BRUSSELS - The rapidly changing retail sector in key African markets is catching the attention of many in the absorbent hygiene product industry. EDANA's Market Analysis and Economic Affairs Director, Jacques Prigneaux, caught up with Outlook speaker Raymond Chimhandamba to assess this evolution and the opportunities it brings.
JP: At Outlook you will provide insight on the changing market space for the hygiene sector in African economies. How have you witnessed this evolution recently?
RC: The changes in the African hygiene space have 3 main themes: the changing retail space, new regional players (and the end of P&G and KC domination in key markets) and opportunities in new product categories.
In retail we have seen increased interest in Africa by big European players like Carrefour moving very aggressively into French West Africa, Kenya and now indications are they already have a licence for South Africa.
Before that we saw Walmart take a stake in Massmart in South Africa, as a way to have a foothold in the bigger regional retail opportunity. South Africa’s major retailers (Shoprite, Pick n Pay, Spar and Massmart) have all been establishing themselves in new markets north of the South African border. Choppies, a Botswana-based retailer, has been the fastest growing retailer in Africa, growing to above 250 stores spread across Southern, Central and East Africa in the space of a decade. Jumia has disrupted Africa’s e-commerce space, although it is still in its infancy.
Coming to the hygiene players and brands, the past decade has seen new brands becoming leaders in key markets, where Pampers and Huggies have always been the top two. In Nigeria we have seen Molfix become the market leader. Molfix is also a leading brand in Cameroon and has recently launched in Kenya.
In Ethiopia we have seen Canbebe take over. New regional brands are emerging. Local manufacturing is also gaining momentum in key markets of Nigeria, Kenya and Ethiopia. There are also new leaders in other hygiene spaces and categories; Chandaria Industries is the biggest player in tissue in Kenya, with a growing appetite in feminine hygiene, while Wemy Industries is now the market leader in wet wipes in Nigeria. All these developments create new opportunities for equipment manufacturers, raw material suppliers and private label manufacturers.
JP: And what are the specifics that are not comparable to other regions?
RC: Unique developments that are not comparable to other regions include the challenges in the e-commerce space for example. E-commerce in other parts of the world is predominantly computer based.

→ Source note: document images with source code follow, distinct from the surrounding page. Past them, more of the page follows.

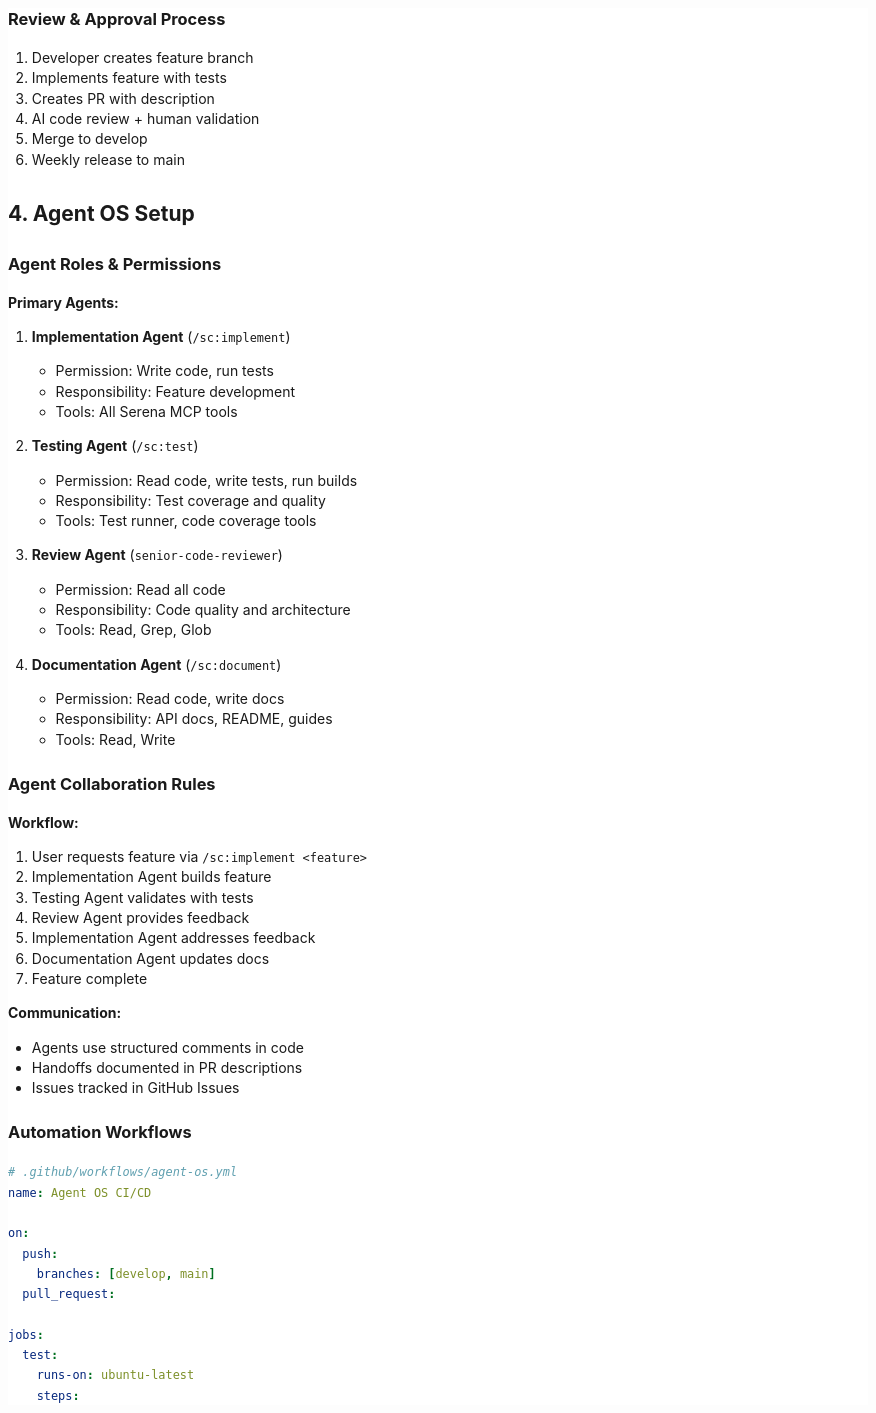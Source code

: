 ### Review & Approval Process
1. Developer creates feature branch
2. Implements feature with tests
3. Creates PR with description
4. AI code review + human validation
5. Merge to develop
6. Weekly release to main

## 4. Agent OS Setup

### Agent Roles & Permissions

**Primary Agents:**

1. **Implementation Agent** (`/sc:implement`)
   - Permission: Write code, run tests
   - Responsibility: Feature development
   - Tools: All Serena MCP tools

2. **Testing Agent** (`/sc:test`)
   - Permission: Read code, write tests, run builds
   - Responsibility: Test coverage and quality
   - Tools: Test runner, code coverage tools

3. **Review Agent** (`senior-code-reviewer`)
   - Permission: Read all code
   - Responsibility: Code quality and architecture
   - Tools: Read, Grep, Glob

4. **Documentation Agent** (`/sc:document`)
   - Permission: Read code, write docs
   - Responsibility: API docs, README, guides
   - Tools: Read, Write

### Agent Collaboration Rules

**Workflow:**
1. User requests feature via `/sc:implement <feature>`
2. Implementation Agent builds feature
3. Testing Agent validates with tests
4. Review Agent provides feedback
5. Implementation Agent addresses feedback
6. Documentation Agent updates docs
7. Feature complete

**Communication:**
- Agents use structured comments in code
- Handoffs documented in PR descriptions
- Issues tracked in GitHub Issues

### Automation Workflows

```yaml
# .github/workflows/agent-os.yml
name: Agent OS CI/CD

on:
  push:
    branches: [develop, main]
  pull_request:

jobs:
  test:
    runs-on: ubuntu-latest
    steps:
```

In Africa, the majority of transactions, led by Kenya, Nigeria, South Africa and Morocco, are mainly mobile phone based, leading to a whole new category of mobile-commerce.

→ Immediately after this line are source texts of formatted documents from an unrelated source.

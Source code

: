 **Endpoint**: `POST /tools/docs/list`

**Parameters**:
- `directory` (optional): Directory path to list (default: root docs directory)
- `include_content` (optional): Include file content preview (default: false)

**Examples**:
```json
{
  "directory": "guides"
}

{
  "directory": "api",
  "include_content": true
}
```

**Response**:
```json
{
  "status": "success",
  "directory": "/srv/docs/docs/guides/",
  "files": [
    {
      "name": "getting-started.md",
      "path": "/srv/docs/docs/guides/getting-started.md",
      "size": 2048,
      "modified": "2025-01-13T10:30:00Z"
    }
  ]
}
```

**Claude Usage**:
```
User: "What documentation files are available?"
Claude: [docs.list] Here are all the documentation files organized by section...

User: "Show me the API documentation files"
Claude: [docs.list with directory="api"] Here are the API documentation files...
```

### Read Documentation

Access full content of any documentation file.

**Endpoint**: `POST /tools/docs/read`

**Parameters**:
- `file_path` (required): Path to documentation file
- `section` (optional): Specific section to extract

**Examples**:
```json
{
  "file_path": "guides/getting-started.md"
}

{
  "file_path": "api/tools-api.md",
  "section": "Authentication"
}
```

The challenges linked to the cost of the last mile deliveries in markets like Kenya and Nigeria are not to be under-estimated. Physical addresses are a big hurdle and raise the cost of delivery significantly. Some fintech start-ups have dedicated their focus to exactly these challenges and solutions are gradually beginning to surface.

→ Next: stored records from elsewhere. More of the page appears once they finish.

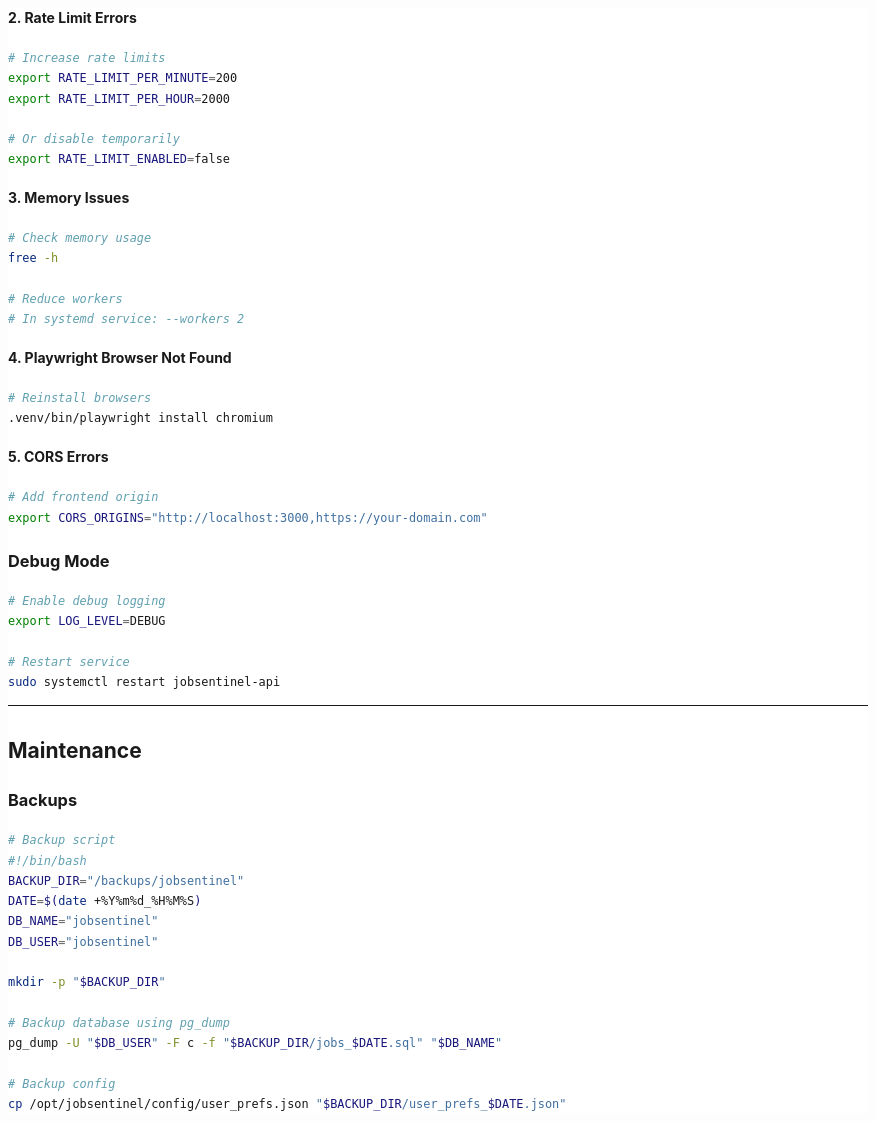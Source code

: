 #### 2. Rate Limit Errors

```bash
# Increase rate limits
export RATE_LIMIT_PER_MINUTE=200
export RATE_LIMIT_PER_HOUR=2000

# Or disable temporarily
export RATE_LIMIT_ENABLED=false
```

#### 3. Memory Issues

```bash
# Check memory usage
free -h

# Reduce workers
# In systemd service: --workers 2
```

#### 4. Playwright Browser Not Found

```bash
# Reinstall browsers
.venv/bin/playwright install chromium
```

#### 5. CORS Errors

```bash
# Add frontend origin
export CORS_ORIGINS="http://localhost:3000,https://your-domain.com"
```

### Debug Mode

```bash
# Enable debug logging
export LOG_LEVEL=DEBUG

# Restart service
sudo systemctl restart jobsentinel-api
```

---

## Maintenance

### Backups

```bash
# Backup script
#!/bin/bash
BACKUP_DIR="/backups/jobsentinel"
DATE=$(date +%Y%m%d_%H%M%S)
DB_NAME="jobsentinel"
DB_USER="jobsentinel"

mkdir -p "$BACKUP_DIR"

# Backup database using pg_dump
pg_dump -U "$DB_USER" -F c -f "$BACKUP_DIR/jobs_$DATE.sql" "$DB_NAME"

# Backup config
cp /opt/jobsentinel/config/user_prefs.json "$BACKUP_DIR/user_prefs_$DATE.json"

```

Other initiatives that seem to be working very well include creating networks of collection points. Despite the rapid growth in more "modern trade" models, the informal channels, including the general trade, the independents and neighbourhood stores, are still in the majority.
No hygiene brand can win in an African market by focusing on a modern trade framework alone. The informal channels, which may be as simple as a table top, will continue to be a key part of African retail for the foreseeable future. So important is the informal channel that we are beginning to see major retail players like Pick n Pay and Shoprite in South Africa seeking new opportunities and partnerships in this channel. Major modern trade players in other markets tend to stick to their craft and the informal market is hardly worth looking at. This is a purely African phenomenon.
JP: Are there specific product sectors that are growing faster or have more potential? Can you speak to the regional variances within the African markets?
RC: I personally believe that there is a big opportunity within the adult diaper space. The product is needed and penetration is still very low by global standards. The population is growing faster than anywhere else on the globe and disposable income is also improving.
All these factors point towards growth and opportunity. And to maximise on the category opportunities even more, it may be important to think in terms of economic blocks (COMESA, ECOWAS, EAC or SADC) rather than individual markets or countries.
When you can manufacture in one country, you can export to the other member states without paying customs duties or VAT. SADC region has worked very well in terms of allowing products that carry a SADC certificate to be exempt from duties when exporting. Other economic blocks may not have achieved SADC’s level of efficiency and smoothness in operation and practically.
The adult diaper category is growing, driven by how the category is slowly becoming more and more established in retail in most key markets. The developments of the African Continental Free Trade Area, although still in the infancy stage, also hold great opportunities for a hygiene manufacturer.
Fem hygiene is another key opportunity that is growing and holds great prospects. We have seen several regional governments remove VAT on sanitary pads in recent years, acknowledging how sanitary pads are closely linked to socio-economic challenges of any economy. For that reason, it becomes easier to get the government authorities’ ear as an investor in this category, making the opportunity even more attractive.
JP: What are the most impressive technical innovations or practical initiatives you’ve seen recently?
RC: I would say the most practical initiatives that I have seen recently have been in the informal trade in the region. It is interesting the amount of investment and the technical capabilities and initiatives that the various Fintech companies are doing to improve how to do business, how to automate and simplify transactions and also how systems work and link into each other better.
From micro-loans, new and better electronic products that improve processes and are more convenient and even the way these micro-businesses transact with big banks, things are improving.
I expect in the long run the informal channel with become better and more regulated because the small players will begin to have a track record that investors can look at in order to offer them micro loans, which will improve the sector and in turn how brand owners can grow their brands in these channels and do business better.
With electronic paper-trails, it will become easier for the taxman to collect taxes. Tax-paying informal traders will demand better of their municipalities. This may lift the standard of the channel in the long run.
JP: And finally, are there other presentations at Outlook that you are particularly looking forward to?
RC: I am very keen to hear the current developments around sustainability and our industry and I see there are various speakers around this. I look forward to hearing more about it.